Le combat spirituel pour l'unité de l'Église

 

Dans une vision plus large l’Occident est l’Occident et l’Orient l’Orient et ils peuvent et doivent se rencontrer en Christ sans perdre leur inculturation. Il n’est pas désirable que la sobriété liturgique des occidentaux disparaisse pour acquérir la gloire de Byzance. Nous devons lutter pour que l’Eglise romaine garde son sens de l’ordre hiérarchique. Il nous faut voir comment le Seigneur embellit l’Eglise romaine. Il nous faut devenir sensibles à sa grande piété, à son sérieux dans l’approche de l’histoire et de la culture, à sa volonté très forte de recruter des religieux et des prêtres. Rien dans la civilisation qu’elle vit n’échappe à l’analyse de la foi.
Nous ne pouvons pas davantage ignorer ce dont le Seigneur a doté les Eglises issues de la Réforme. Vivre de la Parole de Dieu montre manifestement l’amour que les Protestants ont entretenu pour la personne de Jésus. Ce souci constant d’étudier la Bible est un legs pour nous tous. L’Eglise des Pères fut également biblique et liturgique. La correction fraternelle ici s’impose.

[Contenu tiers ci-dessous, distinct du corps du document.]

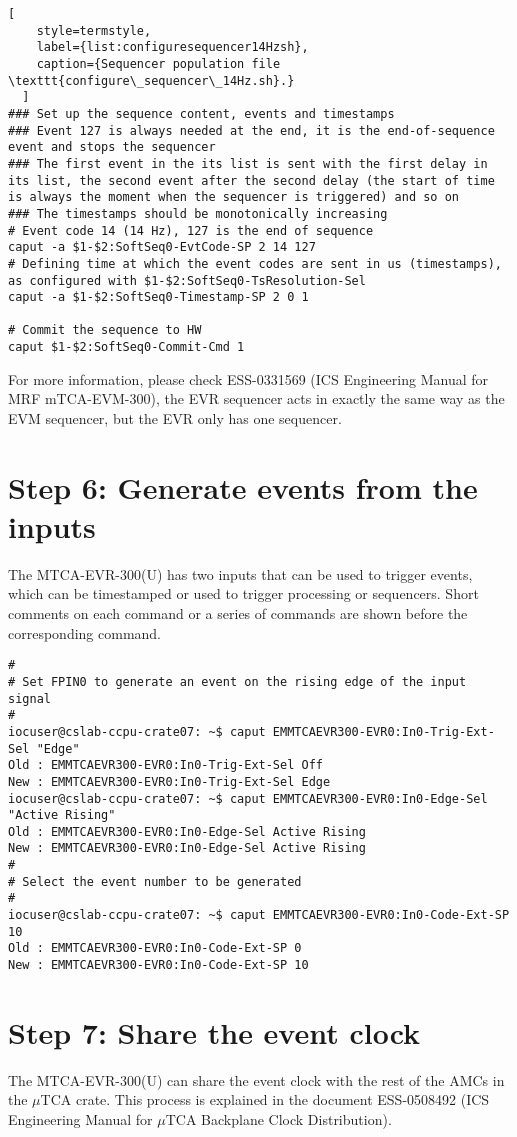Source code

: \documentclass[11pt
  , a4paper
  , article
  , oneside
  , showtrims
]{memoir}
\begin{document}
{\begin{lstlisting}[
    style=termstyle,
    label={list:configuresequencer14Hzsh},
    caption={Sequencer population file \texttt{configure\_sequencer\_14Hz.sh}.}
  ]
### Set up the sequence content, events and timestamps
### Event 127 is always needed at the end, it is the end-of-sequence event and stops the sequencer
### The first event in the its list is sent with the first delay in its list, the second event after the second delay (the start of time is always the moment when the sequencer is triggered) and so on
### The timestamps should be monotonically increasing
# Event code 14 (14 Hz), 127 is the end of sequence
caput -a $1-$2:SoftSeq0-EvtCode-SP 2 14 127
# Defining time at which the event codes are sent in us (timestamps), as configured with $1-$2:SoftSeq0-TsResolution-Sel
caput -a $1-$2:SoftSeq0-Timestamp-SP 2 0 1

# Commit the sequence to HW
caput $1-$2:SoftSeq0-Commit-Cmd 1
\end{lstlisting}

For more information, please check ESS-0331569 (ICS Engineering Manual for MRF mTCA-EVM-300), the EVR sequencer acts in exactly the same way as the EVM sequencer, but the EVR only has one sequencer.\\


\section{Step 6: Generate events from the inputs}
The MTCA-EVR-300(U) has two inputs that can be used to trigger events, which can be timestamped or used to trigger processing or sequencers. Short comments on each command or a series of commands are shown before the corresponding command.
\begin{lstlisting}[style=termstyle]
#
# Set FPIN0 to generate an event on the rising edge of the input signal
#
iocuser@cslab-ccpu-crate07: ~$ caput EMMTCAEVR300-EVR0:In0-Trig-Ext-Sel "Edge"
Old : EMMTCAEVR300-EVR0:In0-Trig-Ext-Sel Off
New : EMMTCAEVR300-EVR0:In0-Trig-Ext-Sel Edge
iocuser@cslab-ccpu-crate07: ~$ caput EMMTCAEVR300-EVR0:In0-Edge-Sel "Active Rising"
Old : EMMTCAEVR300-EVR0:In0-Edge-Sel Active Rising
New : EMMTCAEVR300-EVR0:In0-Edge-Sel Active Rising
#
# Select the event number to be generated
#
iocuser@cslab-ccpu-crate07: ~$ caput EMMTCAEVR300-EVR0:In0-Code-Ext-SP 10
Old : EMMTCAEVR300-EVR0:In0-Code-Ext-SP 0
New : EMMTCAEVR300-EVR0:In0-Code-Ext-SP 10
\end{lstlisting}


\section{Step 7: Share the event clock}
The MTCA-EVR-300(U) can share the event clock with the rest of the AMCs in the $\mu$TCA crate. This process is explained in the document ESS-0508492 (ICS Engineering Manual for $\mu$TCA Backplane Clock Distribution).



}
\end{document}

Je reprends Paul qui tant de fois parle de la prière pour l’Eglise et les Eglises. « Par toutes sortes de prières et de demandes, priez à tout moment en esprit, et pour cela soyez vigilants avec une entière assiduité et demandez pour tous les saints » (Ephésiens 6 : 18 et 19). Il confie clairement tous les fidèles les uns aux autres. L’Apôtre confie son ministère aux Colossiens. Il leur écrit : « Soyez assidus à la prière … priez en même temps pour nous, afin que Dieu nous ouvre une porte pour la parole, pour que nous annoncions le mystère du Christ à cause duquel je suis dans les liens » (4 : 2 et 3). L’annonce, la fécondité, l’intelligence de la parole sont dus en partie au soutien des fidèles soucieux de la propagation de l’Evangile chez eux, chez les autres et la mission. Tous les missionnaires comprenaient que le succès de leur tâche dépendait dans une grande mesure des prières de l’Eglise qui les a envoyés. Ils avaient le sentiment que c’est toute l’Eglise sortant de ses limites géographiques qui annonçait l’Evangile en terre de mission. Et les faits montrent que l’Evangile était reçu plus profondement à l’étranger dans la mesure de la fidélité de l’Eglise qui envoie les missionnaires.

Quand une communauté apprend qu’une autre se trouve dans l’affliction, des prières vigilantes montent pour les frères atteints d’épreuves physiques ou morales. C’est l’expression directe de la ????????. A côté de cet aspect communionnel que de chrétiens confessent qu’ils vivent spirituellement des prières qui leur ont été promises par des amis. Que de frères m’ont confié qu’ils ont retrouvé leur santé grâce aux liens spirituels qui leur sont connus.
Quand le Patriarche à la grande entrée commémore ses confrères qui dirigent les autres Eglises ou quand le diacre le fait selon une autre coutume il y a là l’image verbale de l’unité de l’Eglise. Au-delà de la déclaration, la concélébration où nous vivons une véritable unité eucharistique gage du maintien de l’unité ecclésiale dans toutes ses dimensions.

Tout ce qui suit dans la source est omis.